DESCRIPTION OF THE TASK – Transcribe all records below exactly, without images.

RECORD EXCERPTS –
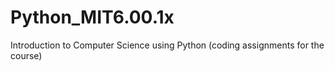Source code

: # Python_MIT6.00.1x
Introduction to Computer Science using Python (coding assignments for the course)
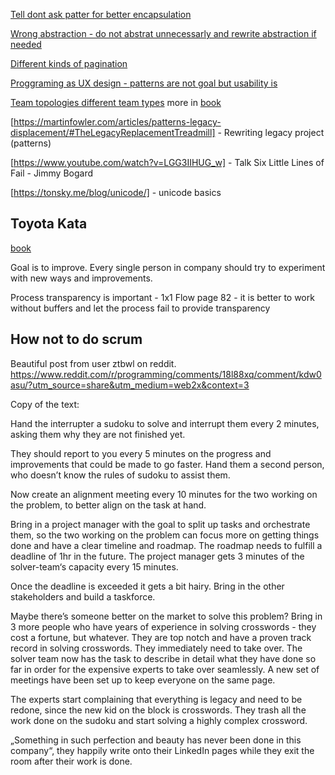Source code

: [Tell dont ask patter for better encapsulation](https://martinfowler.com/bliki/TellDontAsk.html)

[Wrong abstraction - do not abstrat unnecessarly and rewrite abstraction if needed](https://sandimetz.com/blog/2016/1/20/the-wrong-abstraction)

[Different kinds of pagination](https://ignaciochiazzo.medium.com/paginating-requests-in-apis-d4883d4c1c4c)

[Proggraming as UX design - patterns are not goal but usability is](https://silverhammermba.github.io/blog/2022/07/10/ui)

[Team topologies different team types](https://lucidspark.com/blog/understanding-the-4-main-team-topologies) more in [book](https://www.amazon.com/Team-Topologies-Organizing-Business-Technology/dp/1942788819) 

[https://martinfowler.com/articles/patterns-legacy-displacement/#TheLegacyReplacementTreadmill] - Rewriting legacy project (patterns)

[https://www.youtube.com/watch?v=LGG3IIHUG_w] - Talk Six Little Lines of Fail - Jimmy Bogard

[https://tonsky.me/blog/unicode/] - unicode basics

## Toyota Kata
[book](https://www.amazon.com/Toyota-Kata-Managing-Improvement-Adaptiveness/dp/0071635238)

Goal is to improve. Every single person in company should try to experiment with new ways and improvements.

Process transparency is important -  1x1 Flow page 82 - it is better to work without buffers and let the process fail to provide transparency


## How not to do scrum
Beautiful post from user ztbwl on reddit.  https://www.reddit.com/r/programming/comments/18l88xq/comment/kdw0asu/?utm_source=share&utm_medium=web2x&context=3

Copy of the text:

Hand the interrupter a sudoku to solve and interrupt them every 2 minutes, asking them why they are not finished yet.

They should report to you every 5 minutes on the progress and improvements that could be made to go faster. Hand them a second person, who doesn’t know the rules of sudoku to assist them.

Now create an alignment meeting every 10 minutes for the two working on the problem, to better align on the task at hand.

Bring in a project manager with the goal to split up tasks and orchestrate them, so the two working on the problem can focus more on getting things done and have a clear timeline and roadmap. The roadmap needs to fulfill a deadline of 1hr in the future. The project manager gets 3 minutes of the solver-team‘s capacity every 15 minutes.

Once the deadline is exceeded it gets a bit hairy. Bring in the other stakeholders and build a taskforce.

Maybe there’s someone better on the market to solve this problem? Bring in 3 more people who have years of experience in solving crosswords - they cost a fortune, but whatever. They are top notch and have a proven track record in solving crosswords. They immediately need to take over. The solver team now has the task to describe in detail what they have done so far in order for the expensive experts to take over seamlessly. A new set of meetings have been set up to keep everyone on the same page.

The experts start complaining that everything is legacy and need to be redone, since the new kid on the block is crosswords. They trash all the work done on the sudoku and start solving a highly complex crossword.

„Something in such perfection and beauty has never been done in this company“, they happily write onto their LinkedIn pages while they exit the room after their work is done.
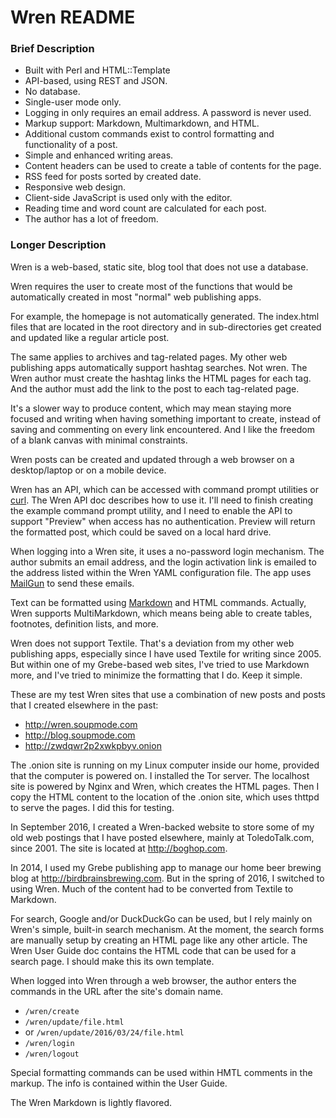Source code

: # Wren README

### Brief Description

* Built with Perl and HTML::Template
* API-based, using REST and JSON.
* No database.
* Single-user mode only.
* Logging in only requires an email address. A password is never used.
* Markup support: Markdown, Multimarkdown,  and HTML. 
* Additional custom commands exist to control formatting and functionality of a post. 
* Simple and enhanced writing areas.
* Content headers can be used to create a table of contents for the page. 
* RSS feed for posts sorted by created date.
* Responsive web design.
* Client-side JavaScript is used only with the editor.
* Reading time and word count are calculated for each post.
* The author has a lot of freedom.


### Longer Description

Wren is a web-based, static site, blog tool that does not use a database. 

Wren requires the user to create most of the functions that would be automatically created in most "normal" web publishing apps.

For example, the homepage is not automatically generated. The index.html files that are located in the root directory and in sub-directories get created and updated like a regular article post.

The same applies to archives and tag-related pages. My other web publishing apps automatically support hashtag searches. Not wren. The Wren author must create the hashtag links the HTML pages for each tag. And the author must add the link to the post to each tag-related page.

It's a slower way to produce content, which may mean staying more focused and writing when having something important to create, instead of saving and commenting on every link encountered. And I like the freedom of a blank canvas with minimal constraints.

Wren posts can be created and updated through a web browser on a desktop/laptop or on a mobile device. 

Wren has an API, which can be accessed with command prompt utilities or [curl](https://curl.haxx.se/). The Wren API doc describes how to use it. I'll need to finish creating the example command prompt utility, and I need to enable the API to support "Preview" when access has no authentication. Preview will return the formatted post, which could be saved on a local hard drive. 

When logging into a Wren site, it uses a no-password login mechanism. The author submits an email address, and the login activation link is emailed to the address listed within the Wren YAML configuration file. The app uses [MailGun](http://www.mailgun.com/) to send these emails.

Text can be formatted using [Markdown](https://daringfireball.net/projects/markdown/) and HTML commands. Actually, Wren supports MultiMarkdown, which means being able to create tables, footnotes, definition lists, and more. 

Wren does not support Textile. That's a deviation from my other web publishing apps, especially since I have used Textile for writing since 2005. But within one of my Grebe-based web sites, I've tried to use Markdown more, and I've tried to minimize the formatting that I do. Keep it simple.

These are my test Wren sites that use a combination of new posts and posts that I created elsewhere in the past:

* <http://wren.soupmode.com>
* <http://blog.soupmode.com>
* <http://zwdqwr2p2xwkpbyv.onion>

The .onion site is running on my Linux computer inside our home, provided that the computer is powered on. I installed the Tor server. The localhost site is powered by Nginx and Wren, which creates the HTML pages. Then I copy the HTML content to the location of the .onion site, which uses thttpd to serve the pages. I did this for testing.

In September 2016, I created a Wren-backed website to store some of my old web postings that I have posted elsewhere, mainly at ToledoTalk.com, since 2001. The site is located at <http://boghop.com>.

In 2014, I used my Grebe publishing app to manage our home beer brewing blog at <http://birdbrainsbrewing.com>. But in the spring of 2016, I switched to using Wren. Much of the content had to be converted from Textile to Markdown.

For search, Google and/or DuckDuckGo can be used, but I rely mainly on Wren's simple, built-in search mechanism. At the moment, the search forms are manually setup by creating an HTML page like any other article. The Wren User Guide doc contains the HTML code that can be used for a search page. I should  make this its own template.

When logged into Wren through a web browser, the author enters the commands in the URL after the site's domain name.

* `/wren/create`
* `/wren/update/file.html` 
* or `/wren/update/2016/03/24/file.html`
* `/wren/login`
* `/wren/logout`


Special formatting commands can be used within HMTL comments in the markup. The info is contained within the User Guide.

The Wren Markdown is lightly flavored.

SOLUTION FOR THIS EXERCISE –
Source code

: # Python_MIT6.00.1x
Introduction to Computer Science using Python (coding assignments for the course)
Source code

: [Tell dont ask patter for better encapsulation](https://martinfowler.com/bliki/TellDontAsk.html)

[Wrong abstraction - do not abstrat unnecessarly and rewrite abstraction if needed](https://sandimetz.com/blog/2016/1/20/the-wrong-abstraction)

[Different kinds of pagination](https://ignaciochiazzo.medium.com/paginating-requests-in-apis-d4883d4c1c4c)

[Proggraming as UX design - patterns are not goal but usability is](https://silverhammermba.github.io/blog/2022/07/10/ui)

[Team topologies different team types](https://lucidspark.com/blog/understanding-the-4-main-team-topologies) more in [book](https://www.amazon.com/Team-Topologies-Organizing-Business-Technology/dp/1942788819) 

[https://martinfowler.com/articles/patterns-legacy-displacement/#TheLegacyReplacementTreadmill] - Rewriting legacy project (patterns)

[https://www.youtube.com/watch?v=LGG3IIHUG_w] - Talk Six Little Lines of Fail - Jimmy Bogard

[https://tonsky.me/blog/unicode/] - unicode basics

## Toyota Kata
[book](https://www.amazon.com/Toyota-Kata-Managing-Improvement-Adaptiveness/dp/0071635238)

Goal is to improve. Every single person in company should try to experiment with new ways and improvements.

Process transparency is important -  1x1 Flow page 82 - it is better to work without buffers and let the process fail to provide transparency


## How not to do scrum
Beautiful post from user ztbwl on reddit.  https://www.reddit.com/r/programming/comments/18l88xq/comment/kdw0asu/?utm_source=share&utm_medium=web2x&context=3

Copy of the text:

Hand the interrupter a sudoku to solve and interrupt them every 2 minutes, asking them why they are not finished yet.

They should report to you every 5 minutes on the progress and improvements that could be made to go faster. Hand them a second person, who doesn’t know the rules of sudoku to assist them.

Now create an alignment meeting every 10 minutes for the two working on the problem, to better align on the task at hand.

Bring in a project manager with the goal to split up tasks and orchestrate them, so the two working on the problem can focus more on getting things done and have a clear timeline and roadmap. The roadmap needs to fulfill a deadline of 1hr in the future. The project manager gets 3 minutes of the solver-team‘s capacity every 15 minutes.

Once the deadline is exceeded it gets a bit hairy. Bring in the other stakeholders and build a taskforce.

Maybe there’s someone better on the market to solve this problem? Bring in 3 more people who have years of experience in solving crosswords - they cost a fortune, but whatever. They are top notch and have a proven track record in solving crosswords. They immediately need to take over. The solver team now has the task to describe in detail what they have done so far in order for the expensive experts to take over seamlessly. A new set of meetings have been set up to keep everyone on the same page.

The experts start complaining that everything is legacy and need to be redone, since the new kid on the block is crosswords. They trash all the work done on the sudoku and start solving a highly complex crossword.

„Something in such perfection and beauty has never been done in this company“, they happily write onto their LinkedIn pages while they exit the room after their work is done.
Source code

: # Wren README

### Brief Description

* Built with Perl and HTML::Template
* API-based, using REST and JSON.
* No database.
* Single-user mode only.
* Logging in only requires an email address. A password is never used.
* Markup support: Markdown, Multimarkdown,  and HTML. 
* Additional custom commands exist to control formatting and functionality of a post. 
* Simple and enhanced writing areas.
* Content headers can be used to create a table of contents for the page. 
* RSS feed for posts sorted by created date.
* Responsive web design.
* Client-side JavaScript is used only with the editor.
* Reading time and word count are calculated for each post.
* The author has a lot of freedom.


### Longer Description

Wren is a web-based, static site, blog tool that does not use a database. 

Wren requires the user to create most of the functions that would be automatically created in most "normal" web publishing apps.

For example, the homepage is not automatically generated. The index.html files that are located in the root directory and in sub-directories get created and updated like a regular article post.

The same applies to archives and tag-related pages. My other web publishing apps automatically support hashtag searches. Not wren. The Wren author must create the hashtag links the HTML pages for each tag. And the author must add the link to the post to each tag-related page.

It's a slower way to produce content, which may mean staying more focused and writing when having something important to create, instead of saving and commenting on every link encountered. And I like the freedom of a blank canvas with minimal constraints.

Wren posts can be created and updated through a web browser on a desktop/laptop or on a mobile device. 

Wren has an API, which can be accessed with command prompt utilities or [curl](https://curl.haxx.se/). The Wren API doc describes how to use it. I'll need to finish creating the example command prompt utility, and I need to enable the API to support "Preview" when access has no authentication. Preview will return the formatted post, which could be saved on a local hard drive. 

When logging into a Wren site, it uses a no-password login mechanism. The author submits an email address, and the login activation link is emailed to the address listed within the Wren YAML configuration file. The app uses [MailGun](http://www.mailgun.com/) to send these emails.

Text can be formatted using [Markdown](https://daringfireball.net/projects/markdown/) and HTML commands. Actually, Wren supports MultiMarkdown, which means being able to create tables, footnotes, definition lists, and more. 

Wren does not support Textile. That's a deviation from my other web publishing apps, especially since I have used Textile for writing since 2005. But within one of my Grebe-based web sites, I've tried to use Markdown more, and I've tried to minimize the formatting that I do. Keep it simple.

These are my test Wren sites that use a combination of new posts and posts that I created elsewhere in the past:

* <http://wren.soupmode.com>
* <http://blog.soupmode.com>
* <http://zwdqwr2p2xwkpbyv.onion>

The .onion site is running on my Linux computer inside our home, provided that the computer is powered on. I installed the Tor server. The localhost site is powered by Nginx and Wren, which creates the HTML pages. Then I copy the HTML content to the location of the .onion site, which uses thttpd to serve the pages. I did this for testing.

In September 2016, I created a Wren-backed website to store some of my old web postings that I have posted elsewhere, mainly at ToledoTalk.com, since 2001. The site is located at <http://boghop.com>.

In 2014, I used my Grebe publishing app to manage our home beer brewing blog at <http://birdbrainsbrewing.com>. But in the spring of 2016, I switched to using Wren. Much of the content had to be converted from Textile to Markdown.

For search, Google and/or DuckDuckGo can be used, but I rely mainly on Wren's simple, built-in search mechanism. At the moment, the search forms are manually setup by creating an HTML page like any other article. The Wren User Guide doc contains the HTML code that can be used for a search page. I should  make this its own template.

When logged into Wren through a web browser, the author enters the commands in the URL after the site's domain name.

* `/wren/create`
* `/wren/update/file.html` 
* or `/wren/update/2016/03/24/file.html`
* `/wren/login`
* `/wren/logout`


Special formatting commands can be used within HMTL comments in the markup. The info is contained within the User Guide.

The Wren Markdown is lightly flavored.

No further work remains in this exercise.